I was feeling pretty depressed at this point when Art of England surprised in the August 2009 issue with an article, “Second Life”, on the painter Nasser Azim, , who is renewing himself through art, following a career in the financial sector. Nasser is not alone in his endeavours, as many people are similarly motivated to do what he has done.
Indeed, with the ageing of the population, increasing numbers of older folk may be late-blooming artists. What I wonder about is whether the art community is ready to embrace them, despite stories such as this about Nasser Azim?
In education, art programmes are built around the needs of younger, first career artists, not adult learners. Serious part-time programmes are limited, while many adult education programmes approach art recreationally and do not offer opportunities for late career development. Grant programmes can be selectively discriminatory. Art galleries are looking for that special new (young?) talent, and the art community feasts on the “graduate art shows” with their often inscrutable products, despite evidence that very few graduates actually pursue careers in art. And so it goes.
I was interested to watch the new television show “Design for Life” which has no contestant over 35, yet the host, Philippe Stark, the real genius is clearly older, and apparently more creative, insightful and energetic than the “designers” (I’m being polite) chosen to be on the show. Indeed, one of the first contestants to be sent home hadn’t even finished his university studies. Of course, television isn’t about the real world, is it, and perhaps design isn’t art?
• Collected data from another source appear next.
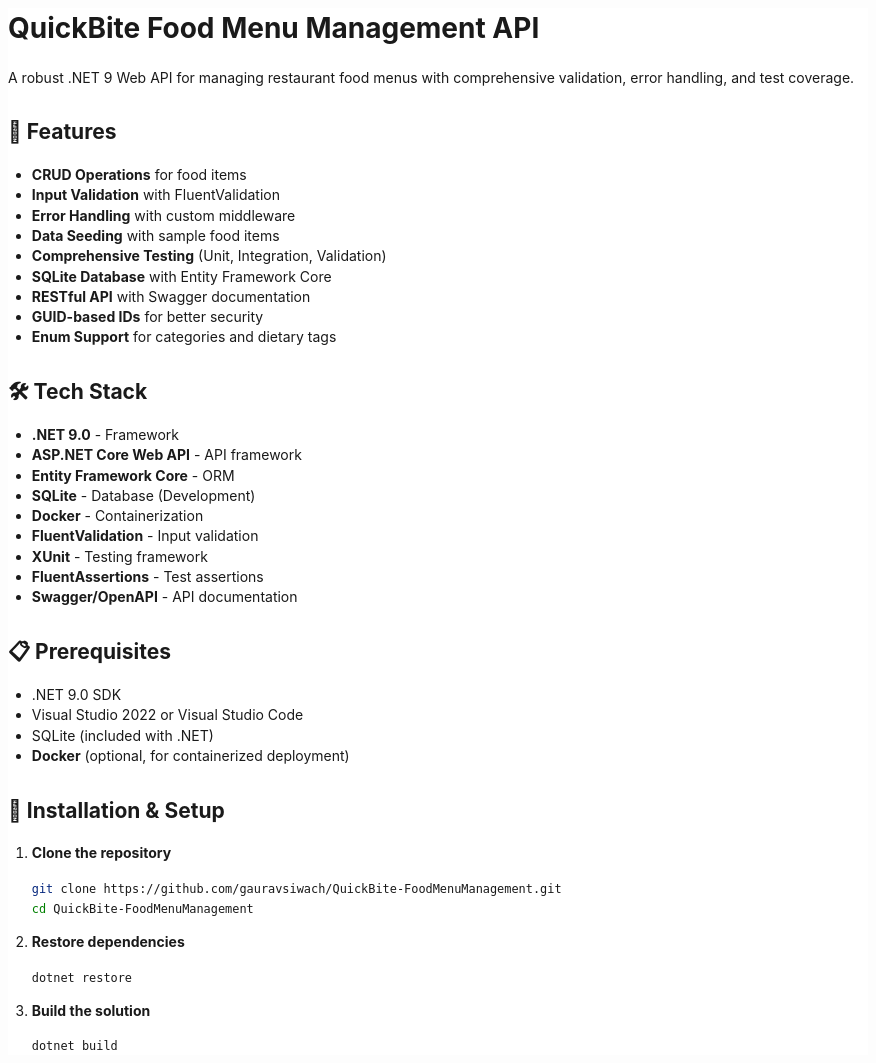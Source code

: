 # QuickBite Food Menu Management API

A robust .NET 9 Web API for managing restaurant food menus with comprehensive validation, error handling, and test coverage.

## 🚀 Features

- **CRUD Operations** for food items
- **Input Validation** with FluentValidation
- **Error Handling** with custom middleware
- **Data Seeding** with sample food items
- **Comprehensive Testing** (Unit, Integration, Validation)
- **SQLite Database** with Entity Framework Core
- **RESTful API** with Swagger documentation
- **GUID-based IDs** for better security
- **Enum Support** for categories and dietary tags

## 🛠️ Tech Stack

- **.NET 9.0** - Framework
- **ASP.NET Core Web API** - API framework
- **Entity Framework Core** - ORM
- **SQLite** - Database (Development)
- **Docker** - Containerization
- **FluentValidation** - Input validation
- **XUnit** - Testing framework
- **FluentAssertions** - Test assertions
- **Swagger/OpenAPI** - API documentation

## 📋 Prerequisites

- .NET 9.0 SDK
- Visual Studio 2022 or Visual Studio Code
- SQLite (included with .NET)
- **Docker** (optional, for containerized deployment)

## 🔧 Installation & Setup

1. **Clone the repository**
   ```bash
   git clone https://github.com/gauravsiwach/QuickBite-FoodMenuManagement.git
   cd QuickBite-FoodMenuManagement
   ```

2. **Restore dependencies**
   ```bash
   dotnet restore
   ```

3. **Build the solution**
   ```bash
   dotnet build
   ```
So how are we to make sense of the late-blooming artist? For such people, they may be seeking an opportunity to put away the career choices they made as a younger person, and embrace what might have been a lifelong artistic desire, never fulfilled. But a late-blooming artist is not an oddity of nature. I think they could be a major source of renewed vigour within the art community. I see these older artists providing challenging alternative artistic perspectives, as they put mature ideas and images before us. Such art may speak to us in ways that much art now fails. Is the art community prepared to listen?